# Chihiros light



## john arnold (18 Oct 2018)

just got a chihiros 601, but only going to use liquid co2 on a 60x35x45, the lights nit going to be too much is it?


----------



## Cheltster (24 Oct 2018)

I've just set up a tank with this same light, although my tank is 24"x15"x12" or 610mmx380mmx308mm.  I've currently got the light on the second setting.  I used the Tropica lighting guide as a reference.  So low light is 10-20 lumens per litre, Medium is 20-40 and High is >40.  My tank has around 65 litres in.  The Chihiros on full power is apparently 5800 lm so that works out at just under 90 lm/litre.  Well and truly high light.  To avoid this I put it on the second setting of 7, which should be around 1650lm or around 25lm/litre.  I also have it raised around 5" or 125mm above the surface.  So I should be at the top end of low light/bottom end of medium light.  All the plants I have are the easier care type that should grow in low/medium light.  I dose the recommended amount of easy carbo for my tank (1ml/50 l = 1.2 ml per day).  Only set it up on Friday, so we shall see.

Your tank is more like 90 Litres, so set it according to what level of light you desire.  I would have put it on the first setting for the initial start, but it was a bit flickery.

Hope this helps


----------



## Iain Sutherland (24 Oct 2018)

No, it will be fine John.  My shrimp breeder tank doesnt use any carbon and i run on the 3rd power level, but did start at 2 then upped to 3 after 4 weeks.


----------



## Cheltster (24 Oct 2018)

Iain Sutherland said:


> No, it will be fine John.  My shrimp breeder tank doesnt use any carbon and i run on the 3rd power level, but did start at 2 then upped to 3 after 4 weeks.



Iain,

What are the dimensions of your shrimp breeder?

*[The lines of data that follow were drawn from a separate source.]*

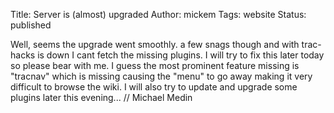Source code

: Title: Server is (almost) upgraded
Author: mickem
Tags: website
Status: published

Well, seems the upgrade went smoothly. a few snags though and with
trac-hacks is down I cant fetch the missing plugins. I will try to fix
this later today so please bear with me. I guess the most prominent
feature missing is "tracnav" which is missing causing the "menu" to go
away making it very difficult to browse the wiki. I will also try to
update and upgrade some plugins later this evening... // Michael Medin
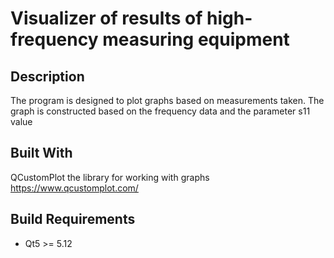 # Visualizer of results of high-frequency measuring equipment
## Description
The program is designed to plot graphs based on measurements taken. The graph is constructed based on the frequency data and the parameter s11 value 
## Built With
QCustomPlot the library for working with graphs  https://www.qcustomplot.com/
## Build Requirements
* Qt5 >= 5.12
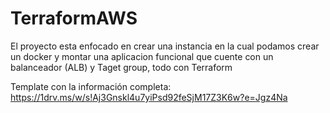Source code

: # TerraformAWS
El proyecto esta enfocado en crear una instancia en la cual podamos crear un docker y montar una aplicacion funcional que cuente con un balanceador (ALB) y Taget group, todo con Terraform

Template con la información completa:
https://1drv.ms/w/s!Aj3Gnskl4u7yiPsd92feSjM17Z3K6w?e=Jgz4Na
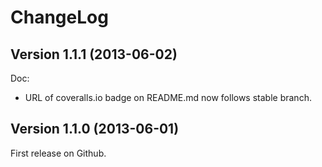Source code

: ChangeLog
=========

## Version 1.1.1 (2013-06-02)

Doc:

  - URL of coveralls.io badge on README.md now follows stable branch.

## Version 1.1.0 (2013-06-01)

First release on Github.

I'm hoping to up my light levels in a few weeks so would be interested to know how others had got on.

Kind regards,

Ben


----------



## Iain Sutherland (24 Oct 2018)

Cheltster said:


> Iain,
> 
> What are the dimensions of your shrimp breeder? I'm hoping to up my light levels in a few weeks so would be interested to know how others had got on.
> 
> ...


60x45x35 I think off the top of my head..  wide but shallow.  

Sent from my SM-G950F using Tapatalk


----------



## Cheltster (24 Oct 2018)

Thanks for that Iain, so your tank is slightly shorter than mine (you said shallow so guessing that was the 35 cm). So I should be good to up the lights in a month or so, plus I'm adding easy carbo and dry ferts.


----------



## Iain Sutherland (24 Oct 2018)

Cheltster said:


> Thanks for that Iain, so your tank is slightly shorter than mine (you said shallow so guessing that was the 35 cm). So I should be good to up the lights in a month or so, plus I'm adding easy carbo and dry ferts.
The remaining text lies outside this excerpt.